-------- SUPPLIED INFORMATION --------
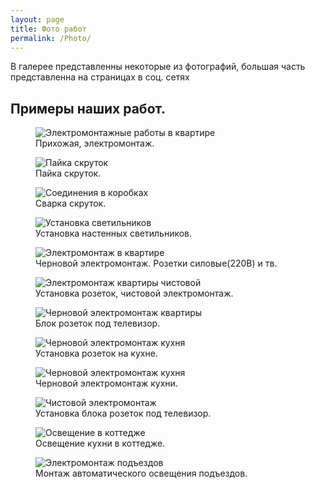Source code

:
 ```yaml
---
layout: page
title: Фото работ
permalink: /Photo/
---
```

<p>В галерее представленны некоторые из фотографий, большая часть представленна на страницах в соц. сетях</p>
<h2 class="center fsize">Примеры наших работ.</h2>
<div class="gallery">
  		<figure>
    			<img src="photo/1.png" alt="Электромонтажные работы в квартире">
    			<figcaption class="center">Прихожая, электромонтаж.</figcaption>
    		</figure>
    		<figure>
       			<img src="photo/2.png" alt="Пайка скруток">
      			<figcaption class="center">Пайка скруток.</figcaption>
    		</figure>
    		<figure>
       			<img src="photo/3.png" alt="Соединения в коробках">
      			<figcaption class="center">Сварка скруток. </figcaption>
    		</figure>
    		<figure>
       			<img src="photo/4.png" alt="Установка светильников">
      			<figcaption class="center">Установка настенных светильников. </figcaption>
    		</figure>
    		<figure>
       			<img src="photo/5.png" alt="Электромонтаж в квартире">
      			<figcaption class="center">Черновой электромонтаж. Розетки силовые(220В) и тв.</figcaption>
    		</figure>
    		<figure>
       			<img src="photo/6.png" alt="Электромонтаж квартиры чистовой">
      			<figcaption class="center">Установка розеток, чистовой электромонтаж.</figcaption>
    		</figure>
     		<figure>
       			<img src="photo/7.png" alt="Черновой электромонтаж квартиры">
      			<figcaption class="center">Блок розеток под телевизор.</figcaption>
    		</figure>
    		<figure>
       			<img src="photo/8.png" alt="Черновой электромонтаж кухня">
      			<figcaption class="center">Установка розеток на кухне.</figcaption>
    		</figure>
    		<figure>
       			<img src="photo/9.png" alt="Черновой электромонтаж кухня">
      			<figcaption class="center">Черновой электромонтаж кухни.</figcaption>
    		</figure>
    		<figure>
       			<img src="photo/10.png" alt="Чистовой электромонтаж">
      			<figcaption class="center">Установка блока розеток под телевизор.</figcaption>
    		</figure>
    		<figure>
       			<img src="photo/11.png" alt="Освещение в коттедже">
      			<figcaption class="center">Освещение кухни в коттедже.</figcaption>
    		</figure>
    		<figure>
       			<img src="photo/12.png" alt="Электромонтаж подъездов">
      			<figcaption class="center">Монтаж автоматического освещения подъездов.</figcaption>
    		</figure>
  			</div>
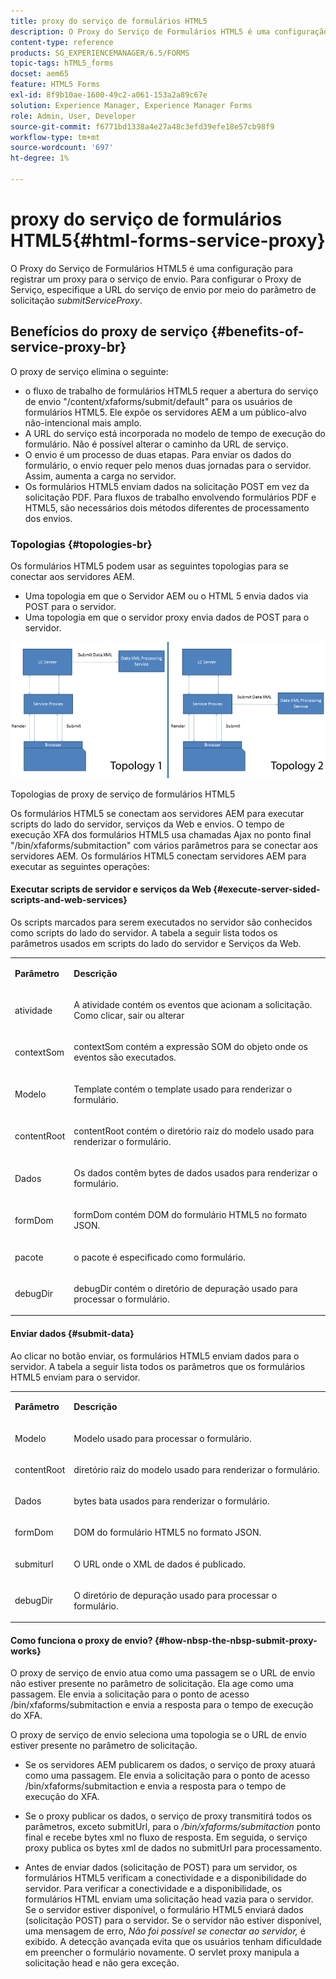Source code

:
 ```yaml
---
title: proxy do serviço de formulários HTML5
description: O Proxy do Serviço de Formulários HTML5 é uma configuração para registrar um proxy para o serviço de envio. Para configurar o Proxy de Serviço, especifique a URL do serviço de envio por meio do parâmetro de solicitação submitServiceProxy.
content-type: reference
products: SG_EXPERIENCEMANAGER/6.5/FORMS
topic-tags: hTML5_forms
docset: aem65
feature: HTML5 Forms
exl-id: 8f9b10ae-1600-49c2-a061-153a2a89c67e
solution: Experience Manager, Experience Manager Forms
role: Admin, User, Developer
source-git-commit: f6771bd1338a4e27a48c3efd39efe18e57cb98f9
workflow-type: tm+mt
source-wordcount: '697'
ht-degree: 1%

---
```


# proxy do serviço de formulários HTML5{#html-forms-service-proxy}

O Proxy do Serviço de Formulários HTML5 é uma configuração para registrar um proxy para o serviço de envio. Para configurar o Proxy de Serviço, especifique a URL do serviço de envio por meio do parâmetro de solicitação *submitServiceProxy*.

## Benefícios do proxy de serviço {#benefits-of-service-proxy-br}

O proxy de serviço elimina o seguinte:

* o fluxo de trabalho de formulários HTML5 requer a abertura do serviço de envio &quot;/content/xfaforms/submit/default&quot; para os usuários de formulários HTML5. Ele expõe os servidores AEM a um público-alvo não-intencional mais amplo.
* A URL do serviço está incorporada no modelo de tempo de execução do formulário. Não é possível alterar o caminho da URL de serviço.
* O envio é um processo de duas etapas. Para enviar os dados do formulário, o envio requer pelo menos duas jornadas para o servidor. Assim, aumenta a carga no servidor.
* Os formulários HTML5 enviam dados na solicitação POST em vez da solicitação PDF. Para fluxos de trabalho envolvendo formulários PDF e HTML5, são necessários dois métodos diferentes de processamento dos envios.

### Topologias {#topologies-br}

Os formulários HTML5 podem usar as seguintes topologias para se conectar aos servidores AEM.

* Uma topologia em que o Servidor AEM ou o HTML 5 envia dados via POST para o servidor.
* Uma topologia em que o servidor proxy envia dados de POST para o servidor.

![Topologias de proxy de serviço de formulários HTML5](assets/topology.png)

Topologias de proxy de serviço de formulários HTML5

Os formulários HTML5 se conectam aos servidores AEM para executar scripts do lado do servidor, serviços da Web e envios. O tempo de execução XFA dos formulários HTML5 usa chamadas Ajax no ponto final &quot;/bin/xfaforms/submitaction&quot; com vários parâmetros para se conectar aos servidores AEM. Os formulários HTML5 conectam servidores AEM para executar as seguintes operações:

#### Executar scripts de servidor e serviços da Web {#execute-server-sided-scripts-and-web-services}

Os scripts marcados para serem executados no servidor são conhecidos como scripts do lado do servidor. A tabela a seguir lista todos os parâmetros usados em scripts do lado do servidor e Serviços da Web.

<table>
 <tbody>
  <tr>
   <td><p><strong>Parâmetro</strong></p> </td>
   <td><p><strong>Descrição</strong></p> </td>
  </tr>
  <tr>
   <td><p>atividade</p> </td>
   <td><p>A atividade contém os eventos que acionam a solicitação. Como clicar, sair ou alterar</p> </td>
  </tr>
  <tr>
   <td><p>contextSom</p> </td>
   <td><p>contextSom contém a expressão SOM do objeto onde os eventos são executados.</p> </td>
  </tr>
  <tr>
   <td><p>Modelo</p> </td>
   <td><p>Template contém o template usado para renderizar o formulário.</p> </td>
  </tr>
  <tr>
   <td><p>contentRoot</p> </td>
   <td><p>contentRoot contém o diretório raiz do modelo usado para renderizar o formulário.</p> </td>
  </tr>
  <tr>
   <td><p>Dados</p> </td>
   <td><p>Os dados contêm bytes de dados usados para renderizar o formulário.</p> </td>
  </tr>
  <tr>
   <td><p>formDom</p> </td>
   <td><p>formDom contém DOM do formulário HTML5 no formato JSON.</p> </td>
  </tr>
  <tr>
   <td><p>pacote</p> </td>
   <td><p>o pacote é especificado como formulário.</p> </td>
  </tr>
  <tr>
   <td><p>debugDir</p> </td>
   <td><p>debugDir contém o diretório de depuração usado para processar o formulário.</p> </td>
  </tr>
 </tbody>
</table>

#### Enviar dados {#submit-data}

Ao clicar no botão enviar, os formulários HTML5 enviam dados para o servidor. A tabela a seguir lista todos os parâmetros que os formulários HTML5 enviam para o servidor.

<table>
 <tbody>
  <tr>
   <td><p><strong>Parâmetro</strong></p> </td>
   <td><p><strong>Descrição</strong></p> </td>
  </tr>
  <tr>
   <td><p>Modelo</p> </td>
   <td><p>Modelo usado para processar o formulário.</p> </td>
  </tr>
  <tr>
   <td><p>contentRoot</p> </td>
   <td><p>diretório raiz do modelo usado para renderizar o formulário.</p> </td>
  </tr>
  <tr>
   <td><p>Dados</p> </td>
   <td><p>bytes bata usados para renderizar o formulário.</p> </td>
  </tr>
  <tr>
   <td><p>formDom</p> </td>
   <td><p>DOM do formulário HTML5 no formato JSON.</p> </td>
  </tr>
  <tr>
   <td><p>submiturl</p> </td>
   <td><p>O URL onde o XML de dados é publicado.</p> </td>
  </tr>
  <tr>
   <td><p>debugDir</p> </td>
   <td><p>O diretório de depuração usado para processar o formulário.</p> </td>
  </tr>
 </tbody>
</table>

#### Como funciona o proxy de envio? {#how-nbsp-the-nbsp-submit-proxy-works}

O proxy de serviço de envio atua como uma passagem se o URL de envio não estiver presente no parâmetro de solicitação. Ela age como uma passagem. Ele envia a solicitação para o ponto de acesso /bin/xfaforms/submitaction e envia a resposta para o tempo de execução do XFA.

O proxy de serviço de envio seleciona uma topologia se o URL de envio estiver presente no parâmetro de solicitação.

* Se os servidores AEM publicarem os dados, o serviço de proxy atuará como uma passagem. Ele envia a solicitação para o ponto de acesso /bin/xfaforms/submitaction e envia a resposta para o tempo de execução do XFA.
* Se o proxy publicar os dados, o serviço de proxy transmitirá todos os parâmetros, exceto submitUrl, para o */bin/xfaforms/submitaction* ponto final e recebe bytes xml no fluxo de resposta. Em seguida, o serviço proxy publica os bytes xml de dados no submitUrl para processamento.

* Antes de enviar dados (solicitação de POST) para um servidor, os formulários HTML5 verificam a conectividade e a disponibilidade do servidor. Para verificar a conectividade e a disponibilidade, os formulários HTML enviam uma solicitação head vazia para o servidor. Se o servidor estiver disponível, o formulário HTML5 enviará dados (solicitação POST) para o servidor. Se o servidor não estiver disponível, uma mensagem de erro, *Não foi possível se conectar ao servidor,* é exibido. A detecção avançada evita que os usuários tenham dificuldade em preencher o formulário novamente. O servlet proxy manipula a solicitação head e não gera exceção.
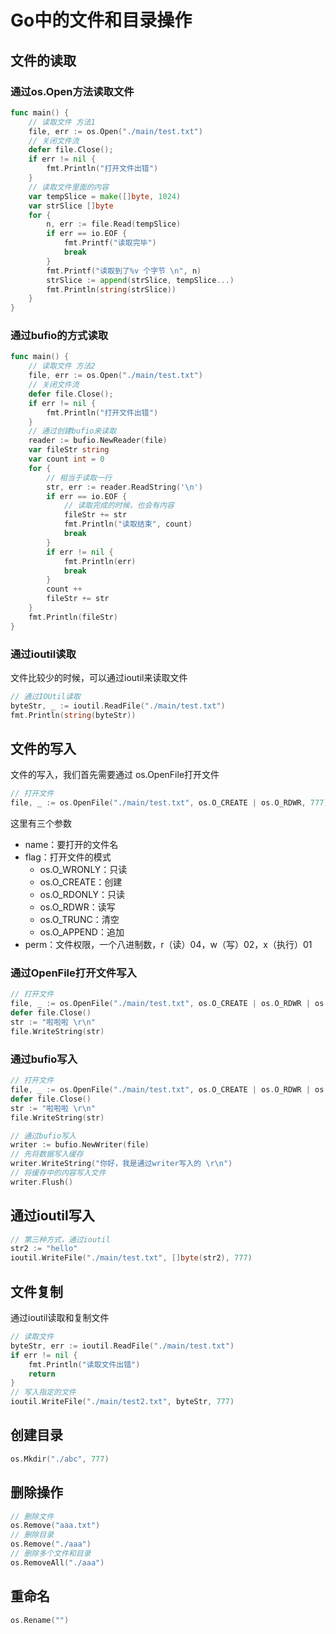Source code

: # Go中的文件和目录操作

## 文件的读取

###  通过os.Open方法读取文件

```go
func main() {
	// 读取文件 方法1
	file, err := os.Open("./main/test.txt")
	// 关闭文件流
	defer file.Close();
	if err != nil {
		fmt.Println("打开文件出错")
	}
	// 读取文件里面的内容
	var tempSlice = make([]byte, 1024)
	var strSlice []byte
	for {
		n, err := file.Read(tempSlice)
		if err == io.EOF {
			fmt.Printf("读取完毕")
			break
		}
		fmt.Printf("读取到了%v 个字节 \n", n)
		strSlice := append(strSlice, tempSlice...)
		fmt.Println(string(strSlice))
	}
}
```

### 通过bufio的方式读取

```go
func main() {
	// 读取文件 方法2
	file, err := os.Open("./main/test.txt")
	// 关闭文件流
	defer file.Close();
	if err != nil {
		fmt.Println("打开文件出错")
	}
	// 通过创建bufio来读取
	reader := bufio.NewReader(file)
	var fileStr string
	var count int = 0
	for {
		// 相当于读取一行
		str, err := reader.ReadString('\n')
		if err == io.EOF {
			// 读取完成的时候，也会有内容
			fileStr += str
			fmt.Println("读取结束", count)
			break
		}
		if err != nil {
			fmt.Println(err)
			break
		}
		count ++
		fileStr += str
	}
	fmt.Println(fileStr)
}
```

### 通过ioutil读取

文件比较少的时候，可以通过ioutil来读取文件

```go
// 通过IOUtil读取
byteStr, _ := ioutil.ReadFile("./main/test.txt")
fmt.Println(string(byteStr))
```

## 文件的写入

文件的写入，我们首先需要通过 os.OpenFile打开文件

```go
// 打开文件
file, _ := os.OpenFile("./main/test.txt", os.O_CREATE | os.O_RDWR, 777)
```

这里有三个参数

- name：要打开的文件名
- flag：打开文件的模式
  - os.O_WRONLY：只读
  - os.O_CREATE：创建
  - os.O_RDONLY：只读
  - os.O_RDWR：读写
  - os.O_TRUNC：清空
  - os.O_APPEND：追加
- perm：文件权限，一个八进制数，r（读）04，w（写）02，x（执行）01

### 通过OpenFile打开文件写入

```go
// 打开文件
file, _ := os.OpenFile("./main/test.txt", os.O_CREATE | os.O_RDWR | os.O_APPEND, 777)
defer file.Close()
str := "啦啦啦 \r\n"
file.WriteString(str)
```

### 通过bufio写入

```go
// 打开文件
file, _ := os.OpenFile("./main/test.txt", os.O_CREATE | os.O_RDWR | os.O_APPEND, 777)
defer file.Close()
str := "啦啦啦 \r\n"
file.WriteString(str)

// 通过bufio写入
writer := bufio.NewWriter(file)
// 先将数据写入缓存
writer.WriteString("你好，我是通过writer写入的 \r\n")
// 将缓存中的内容写入文件
writer.Flush()	
```

## 通过ioutil写入

```go
// 第三种方式，通过ioutil
str2 := "hello"
ioutil.WriteFile("./main/test.txt", []byte(str2), 777)
```

## 文件复制

通过ioutil读取和复制文件

```go
// 读取文件
byteStr, err := ioutil.ReadFile("./main/test.txt")
if err != nil {
    fmt.Println("读取文件出错")
    return
}
// 写入指定的文件
ioutil.WriteFile("./main/test2.txt", byteStr, 777)
```

## 创建目录

```go
os.Mkdir("./abc", 777)
```

## 删除操作

```go
// 删除文件
os.Remove("aaa.txt")
// 删除目录
os.Remove("./aaa")
// 删除多个文件和目录
os.RemoveAll("./aaa")
```

## 重命名

```go
os.Rename("")
```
--------
**EXERCISE AIM**
If a line in the material contains the word "formato", copy that line.

**TASK RESULT**
   <td><p>formDom contém DOM do formulário HTML5 no formato JSON.</p> </td>
   <td><p>DOM do formulário HTML5 no formato JSON.</p> </td>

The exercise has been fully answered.